Re: Shared memory size computation oversight?

From: Julien Rouhaud <rjuju123(at)gmail(dot)com>
To: Georgios <gkokolatos(at)protonmail(dot)com>
Cc: Julien Rouhaud <julien(dot)rouhaud(at)free(dot)fr>, PostgreSQL Hackers <pgsql-hackers(at)lists(dot)postgresql(dot)org>, "robertmhaas(at)gmail(dot)com" <robertmhaas(at)gmail(dot)com>
Subject: Re: Shared memory size computation oversight?
Date: 2021-03-03 16:36:08
Message-ID: 20210303163608.lpkz6n226qj2b4bn@nol
Views: Raw Message | Whole Thread | Download mbox | Resend email
Thread:
Lists: pgsql-hackers

On Wed, Mar 03, 2021 at 03:37:20PM +0000, Georgios wrote:
>
> Please excuse me as I speak most from the side of ignorance. I am slightly curious
> to understand something in your patch, if you can be kind enough to explain it to
> me.
>
> The commit 09adc9a8c09 you pointed out to, as far as I can see, changed the total
> size of the shared memory, not individual bits. It did explain that the users of
> that space had properly padded their data, but even assuming that they did not do
> that as asked, the result would (or rather should) be cache misses, not running out
> of reserved memory.

It actually changed the allocation of individual bits inside the fixed size
shared memory, as underlying users ends up calling shmemalloc(),
but did not accurately changed the actual total size of shared memory as many
estimates are done either still using MAXALIGN or simply not accounting for the
padding.

> My limited understanding is also based in a comment in CreateSharedMemoryAndSemaphores()
>
> /*
> * Size of the Postgres shared-memory block is estimated via
> * moderately-accurate estimates for the big hogs, plus 100K for the
> * stuff that's too small to bother with estimating.
> *
> * We take some care during this phase to ensure that the total size
> * request doesn't overflow size_t. If this gets through, we don't
> * need to be so careful during the actual allocation phase.
> */
> size = 100000;
>
> Of course, my argument falls bare, if the size estimates of each of the elements is
> rather underestimated. Indeed this is the argument in the present patch expressed in
> code in hash_estimate_size most prominently, here:
>
> size = add_size(size,
> - mul_size(nElementAllocs,
> - mul_size(elementAllocCnt, elementSize)));
> + CACHELINEALIGN(Nmul_size(nElementAllocs,
> + mul_size(elementAllocCnt, elementSize))));
>
> (small note, Nmul_size is a typo of mul_size, but that is minor, by amending it the
> code compiles).

Oops, I'll fix that.

> To conclude, the running out of shared memory, seems to me to be fixed rather
> vaguely with this patch. I am not claiming that increasing the memory used by
> the elements is not needed, I am claiming that I can not clearly see how is that
> specific increase needed.

I'm also not entirely convinced that those fixes are enough to explain the "out
of shared memory" issue originally reported, but that's the only class of
problem that I could spot which could possibly explain it.

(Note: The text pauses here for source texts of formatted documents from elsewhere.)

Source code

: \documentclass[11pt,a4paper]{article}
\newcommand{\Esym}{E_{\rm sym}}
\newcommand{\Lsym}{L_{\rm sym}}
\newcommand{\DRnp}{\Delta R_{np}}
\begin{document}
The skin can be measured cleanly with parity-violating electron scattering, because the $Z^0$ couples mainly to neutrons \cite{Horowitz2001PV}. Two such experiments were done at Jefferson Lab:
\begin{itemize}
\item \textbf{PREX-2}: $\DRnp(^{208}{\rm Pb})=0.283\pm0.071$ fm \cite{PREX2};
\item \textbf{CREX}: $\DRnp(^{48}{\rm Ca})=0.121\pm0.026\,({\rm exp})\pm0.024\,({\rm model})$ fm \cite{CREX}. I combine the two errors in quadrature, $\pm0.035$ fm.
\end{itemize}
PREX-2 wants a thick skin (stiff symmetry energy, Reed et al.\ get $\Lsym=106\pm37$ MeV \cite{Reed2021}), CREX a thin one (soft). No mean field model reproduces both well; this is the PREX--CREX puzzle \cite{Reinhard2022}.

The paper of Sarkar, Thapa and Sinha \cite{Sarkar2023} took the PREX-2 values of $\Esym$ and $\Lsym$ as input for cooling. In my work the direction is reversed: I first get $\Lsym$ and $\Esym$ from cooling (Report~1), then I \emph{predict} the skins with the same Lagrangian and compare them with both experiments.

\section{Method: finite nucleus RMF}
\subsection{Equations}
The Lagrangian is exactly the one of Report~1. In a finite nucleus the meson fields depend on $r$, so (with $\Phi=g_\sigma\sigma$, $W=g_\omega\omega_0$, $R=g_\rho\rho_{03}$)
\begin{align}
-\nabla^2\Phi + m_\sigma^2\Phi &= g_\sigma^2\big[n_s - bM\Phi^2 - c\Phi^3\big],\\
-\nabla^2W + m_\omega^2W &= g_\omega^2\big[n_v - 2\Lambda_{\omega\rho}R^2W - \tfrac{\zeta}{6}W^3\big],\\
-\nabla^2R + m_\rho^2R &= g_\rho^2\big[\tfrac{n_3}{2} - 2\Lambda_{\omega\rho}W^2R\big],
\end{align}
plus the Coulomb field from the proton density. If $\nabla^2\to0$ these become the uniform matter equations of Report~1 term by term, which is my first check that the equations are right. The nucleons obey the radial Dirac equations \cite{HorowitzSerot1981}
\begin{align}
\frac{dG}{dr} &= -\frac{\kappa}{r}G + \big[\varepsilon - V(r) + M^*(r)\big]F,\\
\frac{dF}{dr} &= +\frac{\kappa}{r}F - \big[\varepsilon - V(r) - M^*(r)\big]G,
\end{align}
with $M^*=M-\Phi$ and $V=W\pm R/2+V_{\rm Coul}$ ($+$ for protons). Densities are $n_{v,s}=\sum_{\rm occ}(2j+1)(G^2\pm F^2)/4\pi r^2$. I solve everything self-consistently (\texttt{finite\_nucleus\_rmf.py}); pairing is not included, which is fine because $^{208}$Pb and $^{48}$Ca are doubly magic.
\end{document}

As Robert initially checked, it should be at worse a 6kB understimate with
default parameters (it may be slightly more now as we have more shared memory
users, but it should be the same order of magnitude), and I don't think that
there it will vary a lot with huge shared_buffers and/or max_connections.

Those 6kB should be compared to how much room is giving the initial 100k vs how
much the small stuff is actually computing.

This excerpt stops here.